● About this exercise
Carry over every entry exactly as written, though not the pictures it contains.

● Task material
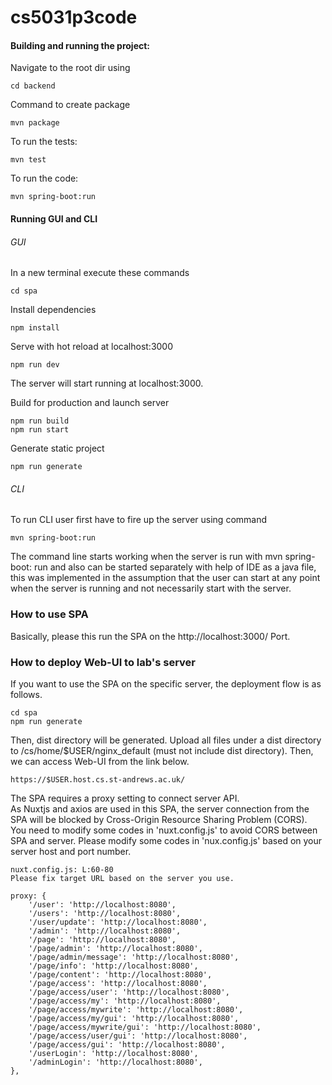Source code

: # cs5031p3code

#### Building and running the project:

Navigate to the root dir using
```
cd backend
```

Command to create package
```
mvn package
```

To run the tests:
```
mvn test
```

To run the code:
```
mvn spring-boot:run
```

#### Running GUI and CLI

###### GUI

In a new terminal execute these commands
```
cd spa
```

Install dependencies
```
npm install
```

Serve with hot reload at localhost:3000
```
npm run dev
```
The server will start running at localhost:3000.

Build for production and launch server
```
npm run build
npm run start
```

Generate static project
```
npm run generate
```

###### CLI
To run CLI user first have to fire up the server using command
```
mvn spring-boot:run
```
The command line starts working when the server is run with mvn spring-boot: run and also can be started separately with help of IDE as a java file, this was implemented in the assumption that the user can start at any point when the server is running and not necessarily start with the server.

### How to use SPA

Basically, please this run the SPA on the http://localhost:3000/ Port.

### How to deploy Web-UI to lab's server

If you want to use the SPA on the specific server, the deployment flow is as follows.

```
cd spa
npm run generate
```
Then, dist directory will be generated.
Upload all files under a dist directory to /cs/home/$USER/nginx_default (must not include dist directory).
Then, we can access Web-UI from the link below.

```
https://$USER.host.cs.st-andrews.ac.uk/
```

The SPA requires a proxy setting to connect server API.  
As Nuxtjs and axios are used in this SPA, the server connection from the SPA will be blocked by Cross-Origin Resource Sharing Problem (CORS).  
You need to modify some codes in 'nuxt.config.js' to avoid CORS between SPA and server.
Please modify some codes in 'nux.config.js' based on your server host and port number.

```
nuxt.config.js: L:60-80
Please fix target URL based on the server you use.

proxy: {
    '/user': 'http://localhost:8080',
    '/users': 'http://localhost:8080',
    '/user/update': 'http://localhost:8080',
    '/admin': 'http://localhost:8080',
    '/page': 'http://localhost:8080',
    '/page/admin': 'http://localhost:8080',
    '/page/admin/message': 'http://localhost:8080',
    '/page/info': 'http://localhost:8080',
    '/page/content': 'http://localhost:8080',
    '/page/access': 'http://localhost:8080',
    '/page/access/user': 'http://localhost:8080',
    '/page/access/my': 'http://localhost:8080',
    '/page/access/mywrite': 'http://localhost:8080',
    '/page/access/my/gui': 'http://localhost:8080',
    '/page/access/mywrite/gui': 'http://localhost:8080',
    '/page/access/user/gui': 'http://localhost:8080',
    '/page/access/gui': 'http://localhost:8080',
    '/userLogin': 'http://localhost:8080',
    '/adminLogin': 'http://localhost:8080',
},
```
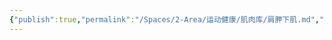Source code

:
 ```yaml
---
{"publish":true,"permalink":"/Spaces/2-Area/运动健康/肌肉库/肩胛下肌.md","created":"2025-07-29T23:04:11.235+08:00","modified":"2025-07-29T23:04:11.271+08:00","published":"2025-07-29T23:04:11.271+08:00","cssclasses":""}
---
```


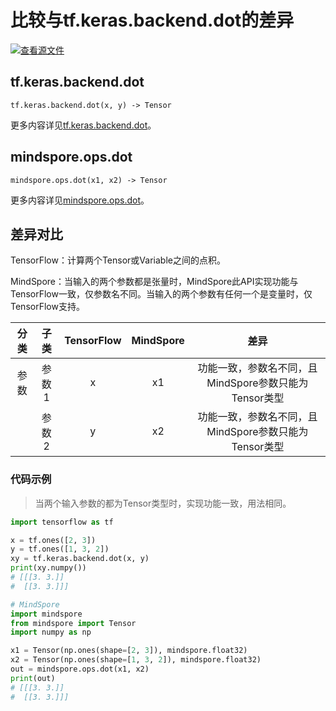 # 比较与tf.keras.backend.dot的差异

[![查看源文件](https://mindspore-website.obs.cn-north-4.myhuaweicloud.com/website-images/r2.1/resource/_static/logo_source.svg)](https://gitee.com/mindspore/docs/blob/r2.1/docs/mindspore/source_zh_cn/note/api_mapping/tensorflow_diff/dot.md)

## tf.keras.backend.dot

```text
tf.keras.backend.dot(x, y) -> Tensor
```

更多内容详见[tf.keras.backend.dot](https://keras.io/zh/backend/#dot)。

## mindspore.ops.dot

```text
mindspore.ops.dot(x1, x2) -> Tensor
```

更多内容详见[mindspore.ops.dot](https://www.mindspore.cn/docs/zh-CN/r2.1/api_python/ops/mindspore.ops.dot.html)。

## 差异对比

TensorFlow：计算两个Tensor或Variable之间的点积。

MindSpore：当输入的两个参数都是张量时，MindSpore此API实现功能与TensorFlow一致，仅参数名不同。当输入的两个参数有任何一个是变量时，仅TensorFlow支持。

| 分类 | 子类 |TensorFlow | MindSpore | 差异 |
| :-: | :-: | :-: | :-: |:-:|
|参数 | 参数1 | x | x1 |功能一致，参数名不同，且MindSpore参数只能为Tensor类型 |
| | 参数2 | y | x2 |功能一致，参数名不同，且MindSpore参数只能为Tensor类型 |

### 代码示例

> 当两个输入参数的都为Tensor类型时，实现功能一致，用法相同。

```python
import tensorflow as tf

x = tf.ones([2, 3])
y = tf.ones([1, 3, 2])
xy = tf.keras.backend.dot(x, y)
print(xy.numpy())
# [[[3. 3.]]
#  [[3. 3.]]]

# MindSpore
import mindspore
from mindspore import Tensor
import numpy as np

x1 = Tensor(np.ones(shape=[2, 3]), mindspore.float32)
x2 = Tensor(np.ones(shape=[1, 3, 2]), mindspore.float32)
out = mindspore.ops.dot(x1, x2)
print(out)
# [[[3. 3.]]
#  [[3. 3.]]]
```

● Response below
Source code

: # cs5031p3code

#### Building and running the project:

Navigate to the root dir using
```
cd backend
```

Command to create package
```
mvn package
```

To run the tests:
```
mvn test
```

To run the code:
```
mvn spring-boot:run
```

#### Running GUI and CLI

###### GUI

In a new terminal execute these commands
```
cd spa
```

Install dependencies
```
npm install
```

Serve with hot reload at localhost:3000
```
npm run dev
```
The server will start running at localhost:3000.

Build for production and launch server
```
npm run build
npm run start
```

Generate static project
```
npm run generate
```

###### CLI
To run CLI user first have to fire up the server using command
```
mvn spring-boot:run
```
The command line starts working when the server is run with mvn spring-boot: run and also can be started separately with help of IDE as a java file, this was implemented in the assumption that the user can start at any point when the server is running and not necessarily start with the server.

### How to use SPA

Basically, please this run the SPA on the http://localhost:3000/ Port.

### How to deploy Web-UI to lab's server

If you want to use the SPA on the specific server, the deployment flow is as follows.

```
cd spa
npm run generate
```
Then, dist directory will be generated.
Upload all files under a dist directory to /cs/home/$USER/nginx_default (must not include dist directory).
Then, we can access Web-UI from the link below.

```
https://$USER.host.cs.st-andrews.ac.uk/
```

The SPA requires a proxy setting to connect server API.  
As Nuxtjs and axios are used in this SPA, the server connection from the SPA will be blocked by Cross-Origin Resource Sharing Problem (CORS).  
You need to modify some codes in 'nuxt.config.js' to avoid CORS between SPA and server.
Please modify some codes in 'nux.config.js' based on your server host and port number.

```
nuxt.config.js: L:60-80
Please fix target URL based on the server you use.

proxy: {
    '/user': 'http://localhost:8080',
    '/users': 'http://localhost:8080',
    '/user/update': 'http://localhost:8080',
    '/admin': 'http://localhost:8080',
    '/page': 'http://localhost:8080',
    '/page/admin': 'http://localhost:8080',
    '/page/admin/message': 'http://localhost:8080',
    '/page/info': 'http://localhost:8080',
    '/page/content': 'http://localhost:8080',
    '/page/access': 'http://localhost:8080',
    '/page/access/user': 'http://localhost:8080',
    '/page/access/my': 'http://localhost:8080',
    '/page/access/mywrite': 'http://localhost:8080',
    '/page/access/my/gui': 'http://localhost:8080',
    '/page/access/mywrite/gui': 'http://localhost:8080',
    '/page/access/user/gui': 'http://localhost:8080',
    '/page/access/gui': 'http://localhost:8080',
    '/userLogin': 'http://localhost:8080',
    '/adminLogin': 'http://localhost:8080',
},
```
Source code

:
 ```yaml
---
{"publish":true,"permalink":"/Spaces/2-Area/运动健康/肌肉库/肩胛下肌.md","created":"2025-07-29T23:04:11.235+08:00","modified":"2025-07-29T23:04:11.271+08:00","published":"2025-07-29T23:04:11.271+08:00","cssclasses":""}
---
```


 # 比较与tf.keras.backend.dot的差异

[![查看源文件](https://mindspore-website.obs.cn-north-4.myhuaweicloud.com/website-images/r2.1/resource/_static/logo_source.svg)](https://gitee.com/mindspore/docs/blob/r2.1/docs/mindspore/source_zh_cn/note/api_mapping/tensorflow_diff/dot.md)

## tf.keras.backend.dot

```text
tf.keras.backend.dot(x, y) -> Tensor
```

更多内容详见[tf.keras.backend.dot](https://keras.io/zh/backend/#dot)。

## mindspore.ops.dot

```text
mindspore.ops.dot(x1, x2) -> Tensor
```

更多内容详见[mindspore.ops.dot](https://www.mindspore.cn/docs/zh-CN/r2.1/api_python/ops/mindspore.ops.dot.html)。

## 差异对比

TensorFlow：计算两个Tensor或Variable之间的点积。

MindSpore：当输入的两个参数都是张量时，MindSpore此API实现功能与TensorFlow一致，仅参数名不同。当输入的两个参数有任何一个是变量时，仅TensorFlow支持。

| 分类 | 子类 |TensorFlow | MindSpore | 差异 |
| :-: | :-: | :-: | :-: |:-:|
|参数 | 参数1 | x | x1 |功能一致，参数名不同，且MindSpore参数只能为Tensor类型 |
| | 参数2 | y | x2 |功能一致，参数名不同，且MindSpore参数只能为Tensor类型 |

### 代码示例

> 当两个输入参数的都为Tensor类型时，实现功能一致，用法相同。

```python
import tensorflow as tf

x = tf.ones([2, 3])
y = tf.ones([1, 3, 2])
xy = tf.keras.backend.dot(x, y)
print(xy.numpy())
# [[[3. 3.]]
#  [[3. 3.]]]

# MindSpore
import mindspore
from mindspore import Tensor
import numpy as np

x1 = Tensor(np.ones(shape=[2, 3]), mindspore.float32)
x2 = Tensor(np.ones(shape=[1, 3, 2]), mindspore.float32)
out = mindspore.ops.dot(x1, x2)
print(out)
# [[[3. 3.]]
#  [[3. 3.]]]
```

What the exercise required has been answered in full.